The anti-seepage interface structure for the pipeline surface energy is characterized in that a non-infiltration surface sealing jacket [29] which is integrated with the non-infiltration surface ring [3] or the sealing gasket [11] or can be tightly connected and can be tightly attached to the outer wall of the inner-layer pipeline or the inner cavity of the outer-layer pipeline is arranged on the water inlet side of the non-infiltration surface ring [3] or the sealing gasket [11]; the sealing sheath [29] has elasticity; the whole sealing sheath [29] is in a wedge shape which can be tightly attached to the pipe wall at the far end of the non-wetting surface ring [3] or the sealing gasket [11]; an elastic or rigid fastening ring is added at the far end of the sealing sheath, so that the sealing sheath [29] can be attached to the pipe wall more tightly; the leakage holes are arranged on the sealing sheath [29] with the non-wetting surface ring [3] and the non-wetting surface ring [3] on the sealing side of the pipe wall, or the sealing sheath [29] and the non-wetting surface ring [3] on the sealing side of the pipe wall are not tightly contacted with the pipe wall, so that the water flow between the sealing sheath [29] and the pipe wall can be prevented from generating pressure.

The anti-seepage interface structure for the pipeline surface energy is characterized in that the upper end of the pipeline or the pipeline interface [4] directly extends out of the floor for a certain height to prevent the floor water flow from entering the pipeline or the pipeline interface [4], and the closed pipe network [18] penetrates through the pipeline or the pipeline interface [4 ].

In addition, the anti-seepage interface structure for the surface energy of the pipeline provided by the invention further has the following beneficial effects:

1. the technical difficulty of the existing pipeline interface is broken through, the pipeline connection engineering is developed from the past strict closed type to the direct assembly mode, and the engineering construction difficulty and the production cost are greatly reduced.

2. The pipeline connecting mode is simple and convenient to assemble and maintain, and has low technical requirements on engineering constructors.

3. The pipeline connecting mode thoroughly solves the problem that the wall penetrating joint of the building pipeline is easy to seep water.

Drawings

In order to more clearly illustrate the embodiments of the present application or the technical solutions in the prior art, the drawings used in the embodiments or the prior art descriptions will be briefly described below, it is obvious that the drawings in the following description are only some embodiments of the present application, and other drawings can be obtained by those skilled in the art without creative efforts.

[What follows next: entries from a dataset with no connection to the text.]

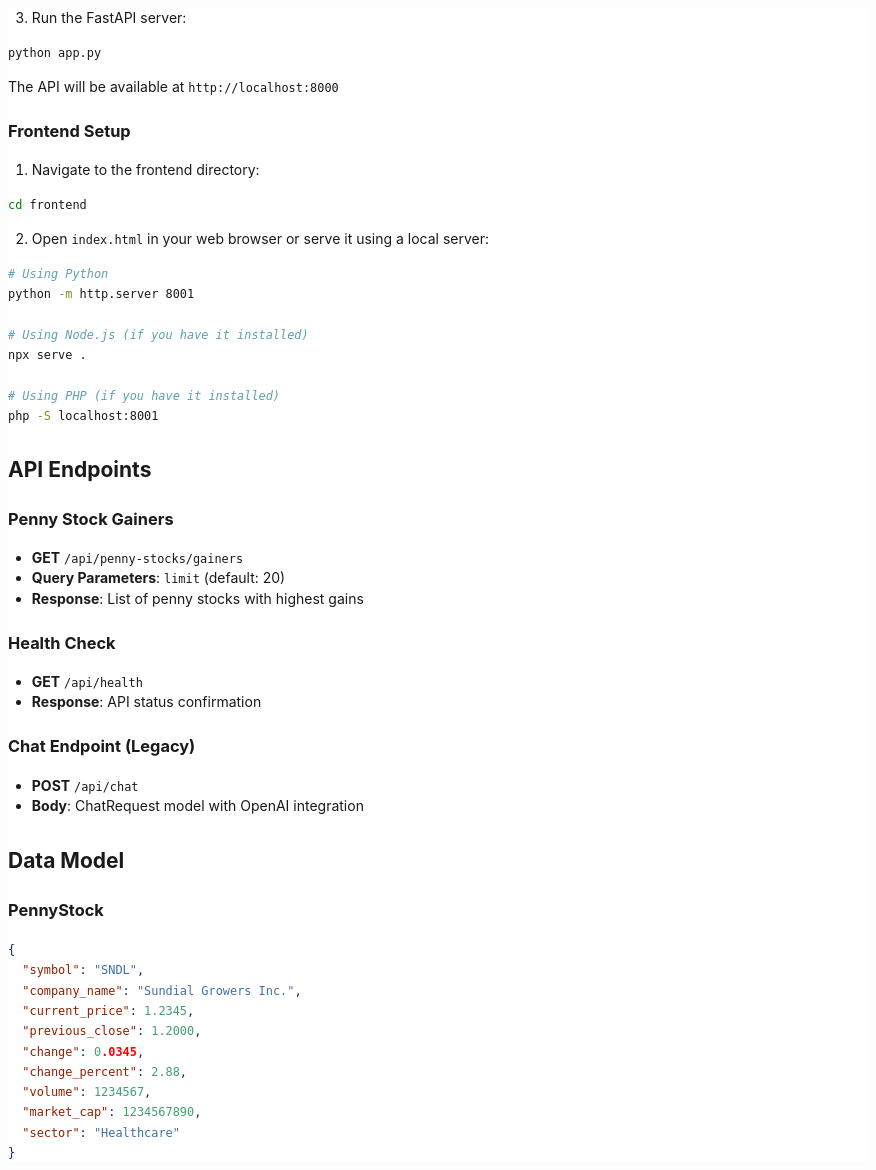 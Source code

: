 3. Run the FastAPI server:
```bash
python app.py
```

The API will be available at `http://localhost:8000`

### Frontend Setup

1. Navigate to the frontend directory:
```bash
cd frontend
```

2. Open `index.html` in your web browser or serve it using a local server:
```bash
# Using Python
python -m http.server 8001

# Using Node.js (if you have it installed)
npx serve .

# Using PHP (if you have it installed)
php -S localhost:8001
```

## API Endpoints

### Penny Stock Gainers
- **GET** `/api/penny-stocks/gainers`
- **Query Parameters**: `limit` (default: 20)
- **Response**: List of penny stocks with highest gains

### Health Check
- **GET** `/api/health`
- **Response**: API status confirmation

### Chat Endpoint (Legacy)
- **POST** `/api/chat`
- **Body**: ChatRequest model with OpenAI integration

## Data Model

### PennyStock
```json
{
  "symbol": "SNDL",
  "company_name": "Sundial Growers Inc.",
  "current_price": 1.2345,
  "previous_close": 1.2000,
  "change": 0.0345,
  "change_percent": 2.88,
  "volume": 1234567,
  "market_cap": 1234567890,
  "sector": "Healthcare"
}
```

FIG. 1 is a schematic structural view of a floor slab according to the present invention;

FIG. 2 is a schematic view of the structure of the pipe or pipe joint of the present invention;

FIG. 3 is a schematic view of the structure of a non-wetted surface ring of the present invention;

FIG. 4 is a schematic structural view of a pipe or pipe joint of the present invention;

FIG. 5 is a schematic view of the construction of the composite non-wetted surface ring of the present invention;

FIG. 6 is a schematic view of the construction of a composite non-wetted surface ring of the present invention;

FIG. 7 is a schematic view of the construction of a composite non-wetted surface ring of the present invention;

FIG. 8 is a schematic structural view of a pipe or pipe joint of the present invention;

figure 9 is a schematic structural view of a floor slab of the present invention;

FIG. 10 is a schematic view of a non-wetted surface gasket of the present invention;

FIG. 11 is a schematic structural view of a pipe or pipe joint of the present invention;

FIG. 12 is a schematic view of the construction of the fastening cap of the present invention;

FIG. 13 is a schematic view of the construction of a non-wetted surface ring with a booster ring according to the present invention;

FIG. 14 is a schematic representation of the construction of a non-wetted surface seal with a plenum ring according to the present invention;

FIG. 15 is a schematic view of the construction of a non-wetted surface gasket with a booster ring according to the present invention;

FIG. 16 is a schematic view of the construction of a non-wetted surface gasket with a booster ring according to the present invention;

FIG. 17 is a schematic representation of the construction of a non-wetted surface seal of the present invention with a booster ring;

FIG. 18 is a schematic structural view of a pipe or pipe joint according to the present invention;

FIG. 19 is a schematic view of the construction of the fastening cover of the present invention;

FIG. 20 is a schematic structural view of a pipe or pipe joint of the present invention;

FIG. 21 is a schematic view of the construction of an elongated outer sleeve interface of the present invention;

FIG. 22 is a schematic diagram of the construction of an extended standard tubing interface of the present invention;

FIG. 23 is a schematic view of the structure of the pipe or pipe joint of the present invention;

FIG. 24 is a schematic view of the construction of a non-wetted surface ring of the present invention;

FIG. 25 is a schematic view of the construction of the fastening cover of the present invention;

FIG. 26 is a schematic view of the construction of a jacketed non-wetted surface ring of the present invention;

FIG. 27 is a schematic view of the structure of the open ended tube or tube fitting of the present invention;

fig. 28 is a schematic view of the structure of the pipe or pipe joint and sleeve of the present invention.

Detailed Description

In order to make those skilled in the art better understand the technical solutions in the present application, the technical solutions in the embodiments of the present application will be clearly and completely described below, and it is obvious that the described embodiments are only a part of the embodiments of the present application, and not all of the embodiments. All other embodiments, which can be derived by a person skilled in the art from the embodiments given herein without making any creative effort, shall fall within the protection scope of the present application.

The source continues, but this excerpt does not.